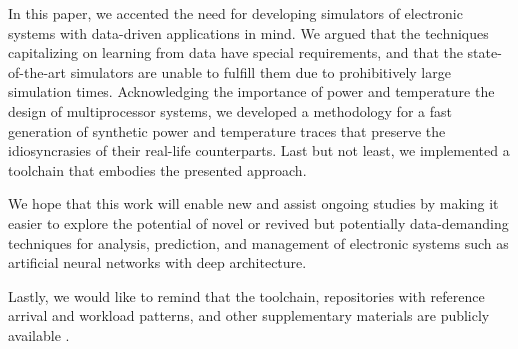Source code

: In this paper, we accented the need for developing simulators of electronic
systems with data-driven applications in mind. We argued that the techniques
capitalizing on learning from data have special requirements, and that the
state-of-the-art simulators are unable to fulfill them due to prohibitively
large simulation times. Acknowledging the importance of power and temperature
the design of multiprocessor systems, we developed a methodology for a fast
generation of synthetic power and temperature traces that preserve the
idiosyncrasies of their real-life counterparts. Last but not least, we
implemented a toolchain that embodies the presented approach.

We hope that this work will enable new and assist ongoing studies by making it
easier to explore the potential of novel or revived but potentially
data-demanding techniques for analysis, prediction, and management of electronic
systems such as artificial neural networks with deep architecture.

Lastly, we would like to remind that the toolchain, repositories with reference
arrival and workload patterns, and other supplementary materials are publicly
available \cite{sources}.
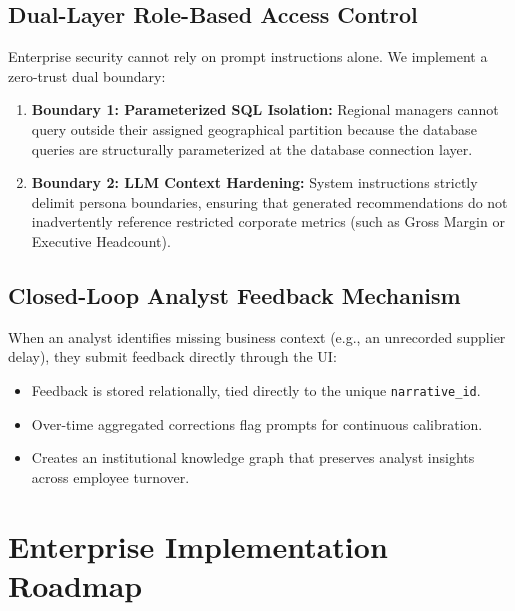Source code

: \documentclass[11pt,a4paper]{article}
\begin{document}
\subsection{Dual-Layer Role-Based Access Control}
Enterprise security cannot rely on prompt instructions alone. We implement a zero-trust dual boundary:
\begin{enumerate}
    \item \textbf{Boundary 1: Parameterized SQL Isolation:} Regional managers cannot query outside their assigned geographical partition because the database queries are structurally parameterized at the database connection layer.
    \item \textbf{Boundary 2: LLM Context Hardening:} System instructions strictly delimit persona boundaries, ensuring that generated recommendations do not inadvertently reference restricted corporate metrics (such as Gross Margin or Executive Headcount).
\end{enumerate}

\subsection{Closed-Loop Analyst Feedback Mechanism}
When an analyst identifies missing business context (e.g., an unrecorded supplier delay), they submit feedback directly through the UI:
\begin{itemize}[noitemsep]
    \item Feedback is stored relationally, tied directly to the unique \texttt{narrative\_id}.
    \item Over-time aggregated corrections flag prompts for continuous calibration.
    \item Creates an institutional knowledge graph that preserves analyst insights across employee turnover.
\end{itemize}

\newpage
\section{Enterprise Implementation Roadmap}
\end{document}
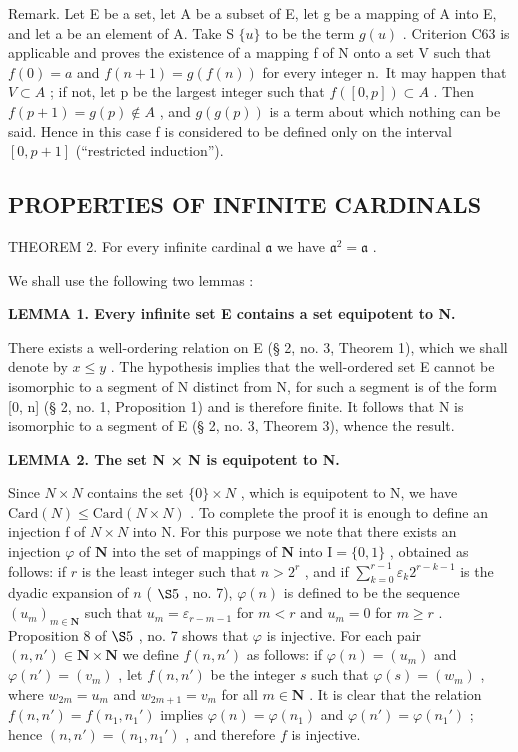 Remark. Let E be a set, let A be a subset of E, let g be a mapping of A into E, and let a be an element of A. Take S \(\{u\}\) to be the term \(g(u)\) . Criterion C63 is applicable and proves the existence of a mapping f of N onto a set V such that \(f(0) = a\) and \(f(n+1) = g(f(n))\) for every integer n.~It may happen that \(V \subset A\) ; if not, let p be the largest integer such that \(f([0, p]) \subset A\) . Then \(f(p+1) = g(p) \notin A\) , and \(g(g(p))\) is a term about which nothing can be said. Hence in this case f is considered to be defined only on the interval \([0, p+1]\) (``restricted induction'').

\subsection{PROPERTIES OF INFINITE CARDINALS}

THEOREM 2. For every infinite cardinal \(\mathfrak{a}\) we have \(\mathfrak{a}^2 = \mathfrak{a}\) .

We shall use the following two lemmas :

\textbf{LEMMA 1. Every infinite set E contains a set equipotent to N.}

There exists a well-ordering relation on E (§ 2, no. 3, Theorem 1), which we shall denote by \(x \leqslant y\) . The hypothesis implies that the well-ordered set E cannot be isomorphic to a segment of N distinct from N, for such a segment is of the form {[}0, n{]} (§ 2, no. 1, Proposition 1) and is therefore finite. It follows that N is isomorphic to a segment of E (§ 2, no. 3, Theorem 3), whence the result.

\textbf{LEMMA 2. The set N × N is equipotent to N.}

Since \(N \times N\) contains the set \(\{0\} \times N\) , which is equipotent to N, we have \(\text{Card}(N) \leqslant \text{Card}(N \times N)\) . To complete the proof it is enough to define an injection f of \(N \times N\) into N. For this purpose we note that there exists an injection \(\varphi\) of \(\mathbf{N}\) into the set of mappings of \(\mathbf{N}\) into \(\mathrm{I} = \{0,1\}\) , obtained as follows: if \(r\) is the least integer such that \(n > 2^r\) , and if \(\sum_{k=0}^{r-1}\varepsilon_k2^{r-k-1}\) is the dyadic expansion of \(n\) ( \(\S 5\) , no. 7), \(\varphi(n)\) is defined to be the sequence \((u_m)_{m\in\mathbf{N}}\) such that \(u_m = \varepsilon_{r-m-1}\) for \(m < r\) and \(u_m = 0\) for \(m \geqslant r\) . Proposition 8 of \(\S 5\) , no. 7 shows that \(\varphi\) is injective. For each pair \((n, n') \in \mathbf{N} \times \mathbf{N}\) we define \(f(n, n')\) as follows: if \(\varphi(n) = (u_m)\) and \(\varphi(n') = (v_m)\) , let \(f(n, n')\) be the integer \(s\) such that \(\varphi(s) = (w_m)\) , where \(w_{2m} = u_m\) and \(w_{2m+1} = v_m\) for all \(m \in \mathbf{N}\) . It is clear that the relation \(f(n, n') = f(n_1, n_1')\) implies \(\varphi(n) = \varphi(n_1)\) and \(\varphi(n') = \varphi(n_1')\) ; hence \((n, n') = (n_1, n_1')\) , and therefore \(f\) is injective.

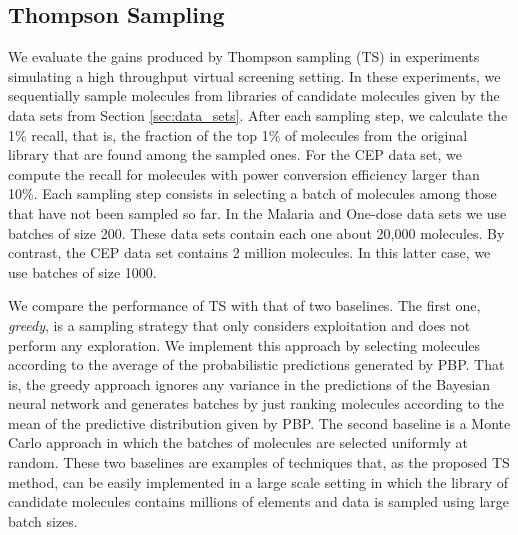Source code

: \subsection{Thompson Sampling}

We evaluate the gains produced by Thompson sampling (TS) in experiments simulating a high throughput virtual screening setting. In these experiments, we sequentially sample molecules from libraries of candidate molecules given by the data sets from Section \ref{sec:data_sets}. After each sampling step, we calculate the 1\% recall, that is, the fraction of the top 1\% of molecules from the original library that are found among the sampled ones. 
For the CEP data set, we compute the recall for molecules with power conversion efficiency larger than 10\%.
Each sampling step consists in selecting a batch of molecules among those that have not been sampled so far. In the Malaria and One-dose data sets we use batches of size 200. These data sets contain each one about 20,000 molecules. By contrast, the CEP data set contains 2 million molecules. In this latter case, we use batches of size 1000. 

We compare the performance of TS with that of two baselines. The first one, \emph{greedy}, is a sampling strategy that only considers exploitation and does not perform any exploration. We implement this approach by selecting molecules according to the average of the probabilistic predictions generated by PBP. That is, the greedy approach ignores any variance in the predictions of the Bayesian neural network and generates batches by just ranking molecules according to the mean of the predictive distribution given by PBP. The second baseline is a Monte Carlo approach in which the batches of molecules are selected uniformly at random. These two baselines are examples of techniques that, as the proposed TS method, can be easily implemented in a large scale setting in which the library of candidate molecules contains millions of elements and data is sampled using large batch sizes.

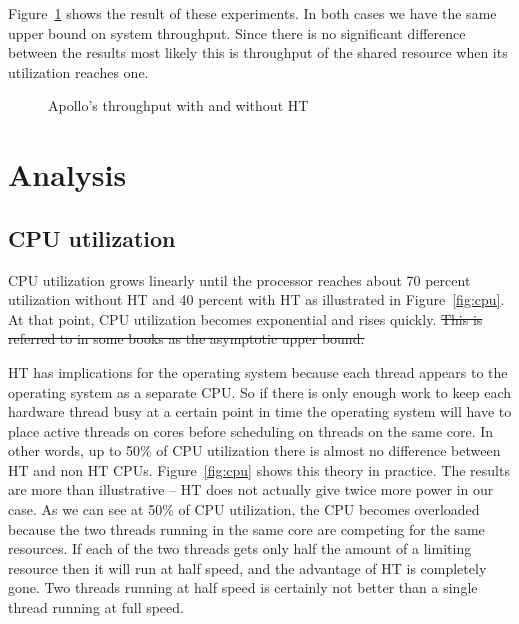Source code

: \documentclass[12pt]{article}
\begin{document}
Figure~\ref{fig:load} shows the result of these experiments. In both cases we have the same upper bound on system throughput. Since there is no significant difference between the results most likely this is throughput of the shared resource when its utilization reaches one.

\begin{figure}[h]
    \centering
	\caption{Apollo's throughput with and without HT}
    \label{fig:load}
\end{figure}

\section{Analysis}

\subsection{CPU utilization}


CPU utilization grows linearly until the processor reaches about 70 percent utilization without HT and 40 percent with HT as illustrated in Figure~\ref{fig:cpu}. At that point, CPU utilization becomes exponential and rises quickly. \sout{This is referred to in some books as the asymptotic upper bound\cite{bound}.} 

HT has implications for the operating system because each thread appears to the operating system as a separate CPU. So if there is only enough work to keep each hardware thread busy at a certain point in time the operating system will have to place active threads on cores before scheduling on threads on the same core. In other words, up to 50\% of CPU utilization there is almost no difference between HT and non HT CPUs. Figure~\ref{fig:cpu} shows this theory in practice. The results are more than illustrative -- HT does not actually give twice more power in our case. As we can see at 50\% of CPU utilization, the CPU becomes overloaded because the two threads running in the same core are competing for the same resources. If each of the two threads gets only half the amount of a limiting resource then it will run at half speed, and the advantage of HT is completely gone. Two threads running at half speed is certainly not better than a single thread running at full speed.
\end{document}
###
Problem statement → Output the entries above exactly as given, but strip out the pictures.

Reply →
Source code

: In this paper, we accented the need for developing simulators of electronic
systems with data-driven applications in mind. We argued that the techniques
capitalizing on learning from data have special requirements, and that the
state-of-the-art simulators are unable to fulfill them due to prohibitively
large simulation times. Acknowledging the importance of power and temperature
the design of multiprocessor systems, we developed a methodology for a fast
generation of synthetic power and temperature traces that preserve the
idiosyncrasies of their real-life counterparts. Last but not least, we
implemented a toolchain that embodies the presented approach.

We hope that this work will enable new and assist ongoing studies by making it
easier to explore the potential of novel or revived but potentially
data-demanding techniques for analysis, prediction, and management of electronic
systems such as artificial neural networks with deep architecture.

Lastly, we would like to remind that the toolchain, repositories with reference
arrival and workload patterns, and other supplementary materials are publicly
available \cite{sources}.
Source code

: \documentclass[11pt,a4paper]{article}
\begin{document}
\subsection{Dual-Layer Role-Based Access Control}
Enterprise security cannot rely on prompt instructions alone. We implement a zero-trust dual boundary:
\begin{enumerate}
    \item \textbf{Boundary 1: Parameterized SQL Isolation:} Regional managers cannot query outside their assigned geographical partition because the database queries are structurally parameterized at the database connection layer.
    \item \textbf{Boundary 2: LLM Context Hardening:} System instructions strictly delimit persona boundaries, ensuring that generated recommendations do not inadvertently reference restricted corporate metrics (such as Gross Margin or Executive Headcount).
\end{enumerate}

\subsection{Closed-Loop Analyst Feedback Mechanism}
When an analyst identifies missing business context (e.g., an unrecorded supplier delay), they submit feedback directly through the UI:
\begin{itemize}[noitemsep]
    \item Feedback is stored relationally, tied directly to the unique \texttt{narrative\_id}.
    \item Over-time aggregated corrections flag prompts for continuous calibration.
    \item Creates an institutional knowledge graph that preserves analyst insights across employee turnover.
\end{itemize}

\newpage
\section{Enterprise Implementation Roadmap}
\end{document}
 Remark. Let E be a set, let A be a subset of E, let g be a mapping of A into E, and let a be an element of A. Take S \(\{u\}\) to be the term \(g(u)\) . Criterion C63 is applicable and proves the existence of a mapping f of N onto a set V such that \(f(0) = a\) and \(f(n+1) = g(f(n))\) for every integer n.~It may happen that \(V \subset A\) ; if not, let p be the largest integer such that \(f([0, p]) \subset A\) . Then \(f(p+1) = g(p) \notin A\) , and \(g(g(p))\) is a term about which nothing can be said. Hence in this case f is considered to be defined only on the interval \([0, p+1]\) (``restricted induction'').

\subsection{PROPERTIES OF INFINITE CARDINALS}

THEOREM 2. For every infinite cardinal \(\mathfrak{a}\) we have \(\mathfrak{a}^2 = \mathfrak{a}\) .

We shall use the following two lemmas :

\textbf{LEMMA 1. Every infinite set E contains a set equipotent to N.}

There exists a well-ordering relation on E (§ 2, no. 3, Theorem 1), which we shall denote by \(x \leqslant y\) . The hypothesis implies that the well-ordered set E cannot be isomorphic to a segment of N distinct from N, for such a segment is of the form {[}0, n{]} (§ 2, no. 1, Proposition 1) and is therefore finite. It follows that N is isomorphic to a segment of E (§ 2, no. 3, Theorem 3), whence the result.

\textbf{LEMMA 2. The set N × N is equipotent to N.}

Since \(N \times N\) contains the set \(\{0\} \times N\) , which is equipotent to N, we have \(\text{Card}(N) \leqslant \text{Card}(N \times N)\) . To complete the proof it is enough to define an injection f of \(N \times N\) into N. For this purpose we note that there exists an injection \(\varphi\) of \(\mathbf{N}\) into the set of mappings of \(\mathbf{N}\) into \(\mathrm{I} = \{0,1\}\) , obtained as follows: if \(r\) is the least integer such that \(n > 2^r\) , and if \(\sum_{k=0}^{r-1}\varepsilon_k2^{r-k-1}\) is the dyadic expansion of \(n\) ( \(\S 5\) , no. 7), \(\varphi(n)\) is defined to be the sequence \((u_m)_{m\in\mathbf{N}}\) such that \(u_m = \varepsilon_{r-m-1}\) for \(m < r\) and \(u_m = 0\) for \(m \geqslant r\) . Proposition 8 of \(\S 5\) , no. 7 shows that \(\varphi\) is injective. For each pair \((n, n') \in \mathbf{N} \times \mathbf{N}\) we define \(f(n, n')\) as follows: if \(\varphi(n) = (u_m)\) and \(\varphi(n') = (v_m)\) , let \(f(n, n')\) be the integer \(s\) such that \(\varphi(s) = (w_m)\) , where \(w_{2m} = u_m\) and \(w_{2m+1} = v_m\) for all \(m \in \mathbf{N}\) . It is clear that the relation \(f(n, n') = f(n_1, n_1')\) implies \(\varphi(n) = \varphi(n_1)\) and \(\varphi(n') = \varphi(n_1')\) ; hence \((n, n') = (n_1, n_1')\) , and therefore \(f\) is injective.

Source code

: \subsection{Thompson Sampling}

We evaluate the gains produced by Thompson sampling (TS) in experiments simulating a high throughput virtual screening setting. In these experiments, we sequentially sample molecules from libraries of candidate molecules given by the data sets from Section \ref{sec:data_sets}. After each sampling step, we calculate the 1\% recall, that is, the fraction of the top 1\% of molecules from the original library that are found among the sampled ones. 
For the CEP data set, we compute the recall for molecules with power conversion efficiency larger than 10\%.
Each sampling step consists in selecting a batch of molecules among those that have not been sampled so far. In the Malaria and One-dose data sets we use batches of size 200. These data sets contain each one about 20,000 molecules. By contrast, the CEP data set contains 2 million molecules. In this latter case, we use batches of size 1000. 

We compare the performance of TS with that of two baselines. The first one, \emph{greedy}, is a sampling strategy that only considers exploitation and does not perform any exploration. We implement this approach by selecting molecules according to the average of the probabilistic predictions generated by PBP. That is, the greedy approach ignores any variance in the predictions of the Bayesian neural network and generates batches by just ranking molecules according to the mean of the predictive distribution given by PBP. The second baseline is a Monte Carlo approach in which the batches of molecules are selected uniformly at random. These two baselines are examples of techniques that, as the proposed TS method, can be easily implemented in a large scale setting in which the library of candidate molecules contains millions of elements and data is sampled using large batch sizes.

Source code

: \documentclass[12pt]{article}
\begin{document}
Figure~\ref{fig:load} shows the result of these experiments. In both cases we have the same upper bound on system throughput. Since there is no significant difference between the results most likely this is throughput of the shared resource when its utilization reaches one.

\begin{figure}[h]
    \centering
	\caption{Apollo's throughput with and without HT}
    \label{fig:load}
\end{figure}

\section{Analysis}

\subsection{CPU utilization}


CPU utilization grows linearly until the processor reaches about 70 percent utilization without HT and 40 percent with HT as illustrated in Figure~\ref{fig:cpu}. At that point, CPU utilization becomes exponential and rises quickly. \sout{This is referred to in some books as the asymptotic upper bound\cite{bound}.} 

HT has implications for the operating system because each thread appears to the operating system as a separate CPU. So if there is only enough work to keep each hardware thread busy at a certain point in time the operating system will have to place active threads on cores before scheduling on threads on the same core. In other words, up to 50\% of CPU utilization there is almost no difference between HT and non HT CPUs. Figure~\ref{fig:cpu} shows this theory in practice. The results are more than illustrative -- HT does not actually give twice more power in our case. As we can see at 50\% of CPU utilization, the CPU becomes overloaded because the two threads running in the same core are competing for the same resources. If each of the two threads gets only half the amount of a limiting resource then it will run at half speed, and the advantage of HT is completely gone. Two threads running at half speed is certainly not better than a single thread running at full speed.
\end{document}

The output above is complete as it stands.